• _Exercise data_:

☆ ☆ ☆ ☆

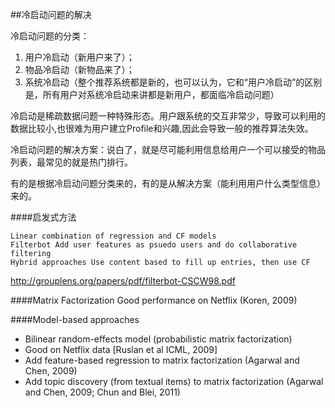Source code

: ##冷启动问题的解决

冷启动问题的分类：

1. 用户冷启动（新用户来了）；
2. 物品冷启动（新物品来了）；
3. 系统冷启动（整个推荐系统都是新的，也可以认为，它和“用户冷启动”的区别是，所有用户对系统冷启动来讲都是新用户，都面临冷启动问题）

冷启动是稀疏数据问题一种特殊形态。用户跟系统的交互非常少，导致可以利用的数据比较小,也很难为用户建立Profile和兴趣,因此会导致一般的推荐算法失效。

冷启动问题的解决方案：说白了，就是尽可能利用信息给用户一个可以接受的物品列表，最常见的就是热门排行。

有的是根据冷启动问题分类来的，有的是从解决方案（能利用用户什么类型信息）来的。

####启发式方法

    Linear combination of regression and CF models
    Filterbot Add user features as psuedo users and do collaborative filtering
    Hybrid approaches Use content based to fill up entries, then use CF

http://grouplens.org/papers/pdf/filterbot-CSCW98.pdf

####Matrix Factorization
Good performance on Netflix (Koren, 2009)

####Model-based approaches

- Bilinear random-effects model (probabilistic matrix factorization)
- Good on Netflix data [Ruslan et al ICML, 2009]
- Add feature-based regression to matrix factorization 
  (Agarwal and Chen, 2009)
- Add topic discovery (from textual items) to matrix factorization 
  (Agarwal and Chen, 2009; Chun and Blei, 2011)

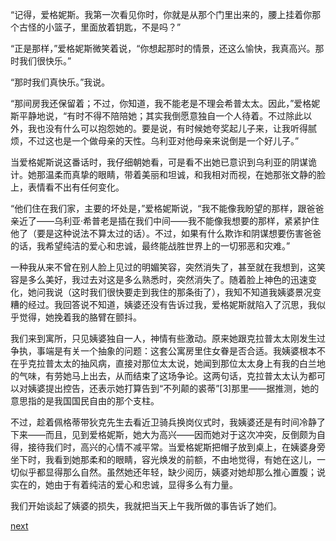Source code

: 
“记得，爱格妮斯。我第一次看见你时，你就是从那个门里出来的，腰上挂着你那个古怪的小篮子，里面放着钥匙，不是吗？”

“正是那样，”爱格妮斯微笑着说，“你想起那时的情景，还这么愉快，我真高兴。那时我们很快乐。”

“那时我们真快乐。”我说。

“那间房我还保留着；不过，你知道，我不能老是不理会希普太太。因此，”爱格妮斯平静地说，“有时不得不陪陪她；其实我倒愿意独自一个人待着。不过除此以外，我也没有什么可以抱怨她的。要是说，有时候她夸奖起儿子来，让我听得腻烦，不过这也是一个做母亲的天性。乌利亚对他母亲来说倒是一个好儿子。”

当爱格妮斯说这番话时，我仔细朝她看，可是看不出她已意识到乌利亚的阴谋诡计。她那温柔而真挚的眼睛，带着美丽和坦诚，和我相对而视，在她那张文静的脸上，表情看不出有任何变化。

“他们住在我们家，主要的坏处是，”爱格妮斯说，“我不能像我盼望的那样，跟爸爸亲近了——乌利亚·希普老是插在我们中间——我不能像我想要的那样，紧紧护住他了（要是这种说法不算太过的话）。不过，如果有什么欺诈和阴谋想要伤害爸爸的话，我希望纯洁的爱心和忠诚，最终能战胜世界上的一切邪恶和灾难。”

一种我从来不曾在别人脸上见过的明媚笑容，突然消失了，甚至就在我想到，这笑容是多么美好，我过去对这是多么熟悉时，突然消失了。随着脸上神色的迅速变化，她问我说（这时我们很快要走到我住的那条街了），我知不知道我姨婆景况变糟的经过。我回答说不知道，姨婆还没有告诉过我，爱格妮斯就陷入了沉思，我似乎觉得，她挽着我的胳臂在颤抖。

我们来到寓所，只见姨婆独自一人，神情有些激动。原来她跟克拉普太太刚发生过争执，事端是有关一个抽象的问题：这套公寓房里住女眷是否合适。我姨婆根本不在乎克拉普太太的抽风病，直接对那位太太说，她闻到那位太太身上有我的白兰地的气味，有劳她马上出去，从而结束了这场争论。这两句话，克拉普太太认为都可以对姨婆提出控告，还表示她打算告到“不列颠的裘蒂”[3]那里——据推测，她的意思指的是我国国民自由的那个支柱。

不过，趁着佩格蒂带狄克先生去看近卫骑兵换岗仪式时，我姨婆还是有时间冷静了下来——而且，见到爱格妮斯，她大为高兴——因而她对于这次冲突，反倒颇为自得，接待我们时，高兴的心情不减平常。当爱格妮斯把帽子放到桌上，在姨婆身旁坐下时，我看到她那柔和的眼睛，容光焕发的前额，不由地觉得，有她在这儿，一切似乎都显得那么自然。虽然她还年轻，缺少阅历，姨婆对她却那么推心置腹；说实在的，她由于有着纯洁的爱心和忠诚，显得多么有力量。

我们开始谈起了姨婆的损失，我就把当天上午我所做的事告诉了她们。

[next](page455.md)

☆ ☆ ☆ ☆

• _Exercise goal_:
Above are the records; copy each line from them that includes the string "Chen".

• _Task answer_:
  (Agarwal and Chen, 2009)
  (Agarwal and Chen, 2009; Chun and Blei, 2011)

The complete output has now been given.